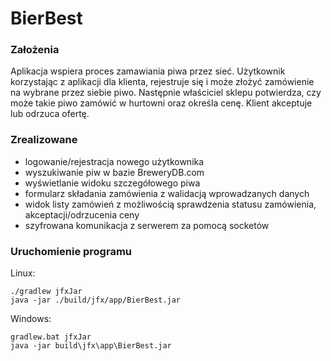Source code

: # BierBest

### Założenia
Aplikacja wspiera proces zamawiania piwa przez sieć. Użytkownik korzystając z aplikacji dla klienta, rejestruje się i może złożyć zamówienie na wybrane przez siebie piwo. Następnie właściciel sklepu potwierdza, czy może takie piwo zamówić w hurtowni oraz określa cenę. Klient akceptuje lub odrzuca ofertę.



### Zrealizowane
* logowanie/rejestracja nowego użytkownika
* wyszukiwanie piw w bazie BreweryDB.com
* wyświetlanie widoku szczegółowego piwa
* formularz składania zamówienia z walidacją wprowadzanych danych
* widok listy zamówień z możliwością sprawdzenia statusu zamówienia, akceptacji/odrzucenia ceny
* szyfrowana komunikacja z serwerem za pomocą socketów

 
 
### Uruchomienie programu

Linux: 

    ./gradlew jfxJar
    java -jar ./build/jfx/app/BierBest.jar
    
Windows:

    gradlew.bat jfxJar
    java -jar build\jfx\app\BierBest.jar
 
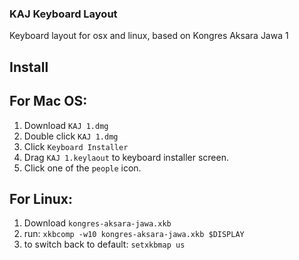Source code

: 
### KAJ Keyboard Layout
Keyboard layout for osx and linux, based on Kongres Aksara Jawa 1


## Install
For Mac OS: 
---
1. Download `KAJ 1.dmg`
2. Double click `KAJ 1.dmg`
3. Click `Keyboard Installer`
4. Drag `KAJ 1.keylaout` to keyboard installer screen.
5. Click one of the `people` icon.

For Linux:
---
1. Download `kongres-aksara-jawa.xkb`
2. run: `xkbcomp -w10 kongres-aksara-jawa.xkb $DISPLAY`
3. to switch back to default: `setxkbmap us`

■ PROBLEM DETAILS
What is the count of lines in the data above containing the string "BierBest"? Write the number and nothing else.

■ SOLUTION TO THIS EXERCISE
3